**Task instructions:** Among the lines below, the one containing "면접을 볼 수도 있습니다." opens the range and the one containing "The main classes" closes it. Print that range exactly, without the pictures.

**Exercise data:**
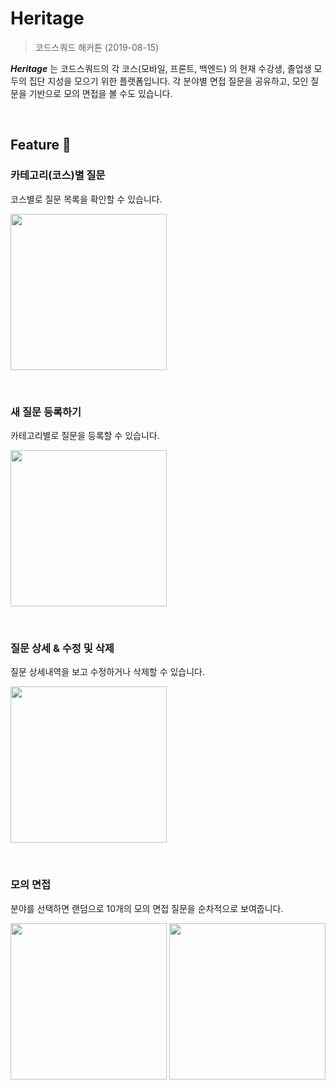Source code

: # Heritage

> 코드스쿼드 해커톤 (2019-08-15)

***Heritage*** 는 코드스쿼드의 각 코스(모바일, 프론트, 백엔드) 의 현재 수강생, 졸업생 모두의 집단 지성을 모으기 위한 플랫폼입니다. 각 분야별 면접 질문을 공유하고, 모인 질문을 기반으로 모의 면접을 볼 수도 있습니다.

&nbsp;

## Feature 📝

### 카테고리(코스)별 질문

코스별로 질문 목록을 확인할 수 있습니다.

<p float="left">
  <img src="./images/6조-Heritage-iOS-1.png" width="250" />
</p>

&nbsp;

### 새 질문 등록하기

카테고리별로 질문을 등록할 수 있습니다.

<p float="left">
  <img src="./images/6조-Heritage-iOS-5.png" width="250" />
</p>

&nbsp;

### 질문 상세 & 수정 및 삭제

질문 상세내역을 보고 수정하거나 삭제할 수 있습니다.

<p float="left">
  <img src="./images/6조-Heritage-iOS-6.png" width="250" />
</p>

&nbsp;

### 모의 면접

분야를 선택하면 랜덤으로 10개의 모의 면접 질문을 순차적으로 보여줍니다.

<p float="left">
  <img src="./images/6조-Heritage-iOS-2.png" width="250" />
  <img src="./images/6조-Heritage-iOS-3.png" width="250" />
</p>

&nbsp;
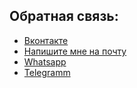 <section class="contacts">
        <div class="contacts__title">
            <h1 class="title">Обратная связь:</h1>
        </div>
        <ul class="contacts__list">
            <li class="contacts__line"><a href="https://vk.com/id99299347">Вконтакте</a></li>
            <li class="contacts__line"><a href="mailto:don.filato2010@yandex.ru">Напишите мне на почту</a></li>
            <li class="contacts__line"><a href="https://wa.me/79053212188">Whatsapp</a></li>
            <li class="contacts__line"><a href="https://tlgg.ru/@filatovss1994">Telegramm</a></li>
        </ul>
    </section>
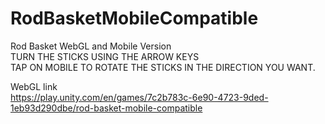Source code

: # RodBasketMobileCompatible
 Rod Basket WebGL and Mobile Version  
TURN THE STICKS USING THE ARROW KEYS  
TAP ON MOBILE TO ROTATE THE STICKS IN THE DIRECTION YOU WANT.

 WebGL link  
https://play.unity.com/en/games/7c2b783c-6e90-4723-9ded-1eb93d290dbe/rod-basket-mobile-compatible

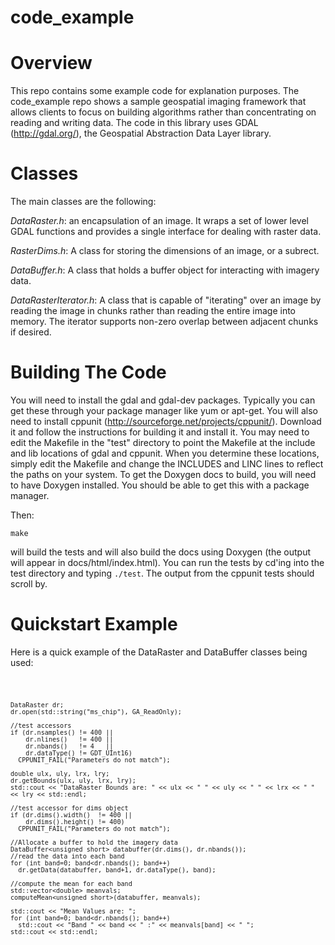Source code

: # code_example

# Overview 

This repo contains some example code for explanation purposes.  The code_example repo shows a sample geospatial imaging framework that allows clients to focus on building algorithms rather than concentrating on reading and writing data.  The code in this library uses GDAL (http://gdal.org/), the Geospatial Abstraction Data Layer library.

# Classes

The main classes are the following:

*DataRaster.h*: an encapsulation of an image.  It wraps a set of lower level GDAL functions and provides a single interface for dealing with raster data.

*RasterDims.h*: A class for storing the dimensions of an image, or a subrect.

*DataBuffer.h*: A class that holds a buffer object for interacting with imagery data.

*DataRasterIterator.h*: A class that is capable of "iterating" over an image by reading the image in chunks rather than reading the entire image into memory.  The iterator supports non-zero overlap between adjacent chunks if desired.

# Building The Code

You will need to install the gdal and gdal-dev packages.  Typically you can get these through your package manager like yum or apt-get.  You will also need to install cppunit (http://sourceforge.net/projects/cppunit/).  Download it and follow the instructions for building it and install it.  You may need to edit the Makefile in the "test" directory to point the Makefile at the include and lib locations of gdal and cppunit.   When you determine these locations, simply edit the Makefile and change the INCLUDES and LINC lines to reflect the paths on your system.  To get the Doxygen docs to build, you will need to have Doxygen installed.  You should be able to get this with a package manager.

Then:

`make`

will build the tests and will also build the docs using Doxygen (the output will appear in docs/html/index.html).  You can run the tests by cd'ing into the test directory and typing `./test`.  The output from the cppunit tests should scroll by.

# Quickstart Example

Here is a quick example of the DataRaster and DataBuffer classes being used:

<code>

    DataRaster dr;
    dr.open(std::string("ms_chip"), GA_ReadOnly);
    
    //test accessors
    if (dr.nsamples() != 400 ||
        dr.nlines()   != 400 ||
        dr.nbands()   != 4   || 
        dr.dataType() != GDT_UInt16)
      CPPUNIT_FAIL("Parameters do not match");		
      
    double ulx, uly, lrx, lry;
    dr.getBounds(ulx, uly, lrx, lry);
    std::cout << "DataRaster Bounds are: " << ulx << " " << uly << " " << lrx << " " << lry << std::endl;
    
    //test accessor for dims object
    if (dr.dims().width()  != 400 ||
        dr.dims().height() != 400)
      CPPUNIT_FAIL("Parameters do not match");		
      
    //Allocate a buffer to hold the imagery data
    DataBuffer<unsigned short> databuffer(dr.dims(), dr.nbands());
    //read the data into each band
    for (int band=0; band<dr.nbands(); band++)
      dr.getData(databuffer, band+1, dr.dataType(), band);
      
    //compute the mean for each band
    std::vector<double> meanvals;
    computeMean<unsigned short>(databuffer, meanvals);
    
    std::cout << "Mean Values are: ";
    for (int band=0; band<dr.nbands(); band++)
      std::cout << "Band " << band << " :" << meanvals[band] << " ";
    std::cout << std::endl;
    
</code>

**The completed task:**
***Heritage*** 는 코드스쿼드의 각 코스(모바일, 프론트, 백엔드) 의 현재 수강생, 졸업생 모두의 집단 지성을 모으기 위한 플랫폼입니다. 각 분야별 면접 질문을 공유하고, 모인 질문을 기반으로 모의 면접을 볼 수도 있습니다.

&nbsp;

## Feature 📝

### 카테고리(코스)별 질문

코스별로 질문 목록을 확인할 수 있습니다.

<p float="left">
  <img src="./images/6조-Heritage-iOS-1.png" width="250" />
</p>

&nbsp;

### 새 질문 등록하기

카테고리별로 질문을 등록할 수 있습니다.

<p float="left">
  <img src="./images/6조-Heritage-iOS-5.png" width="250" />
</p>

&nbsp;

### 질문 상세 & 수정 및 삭제

질문 상세내역을 보고 수정하거나 삭제할 수 있습니다.

<p float="left">
  <img src="./images/6조-Heritage-iOS-6.png" width="250" />
</p>

&nbsp;

### 모의 면접

분야를 선택하면 랜덤으로 10개의 모의 면접 질문을 순차적으로 보여줍니다.

<p float="left">
  <img src="./images/6조-Heritage-iOS-2.png" width="250" />
  <img src="./images/6조-Heritage-iOS-3.png" width="250" />
</p>

&nbsp;
 <section class="contacts">
        <div class="contacts__title">
            <h1 class="title">Обратная связь:</h1>
        </div>
        <ul class="contacts__list">
            <li class="contacts__line"><a href="https://vk.com/id99299347">Вконтакте</a></li>
            <li class="contacts__line"><a href="mailto:don.filato2010@yandex.ru">Напишите мне на почту</a></li>
            <li class="contacts__line"><a href="https://wa.me/79053212188">Whatsapp</a></li>
            <li class="contacts__line"><a href="https://tlgg.ru/@filatovss1994">Telegramm</a></li>
        </ul>
    </section>
Source code

: # RodBasketMobileCompatible
 Rod Basket WebGL and Mobile Version  
TURN THE STICKS USING THE ARROW KEYS  
TAP ON MOBILE TO ROTATE THE STICKS IN THE DIRECTION YOU WANT.

 WebGL link  
https://play.unity.com/en/games/7c2b783c-6e90-4723-9ded-1eb93d290dbe/rod-basket-mobile-compatible

Source code

: # code_example

# Overview 

This repo contains some example code for explanation purposes.  The code_example repo shows a sample geospatial imaging framework that allows clients to focus on building algorithms rather than concentrating on reading and writing data.  The code in this library uses GDAL (http://gdal.org/), the Geospatial Abstraction Data Layer library.

# Classes

The main classes are the following:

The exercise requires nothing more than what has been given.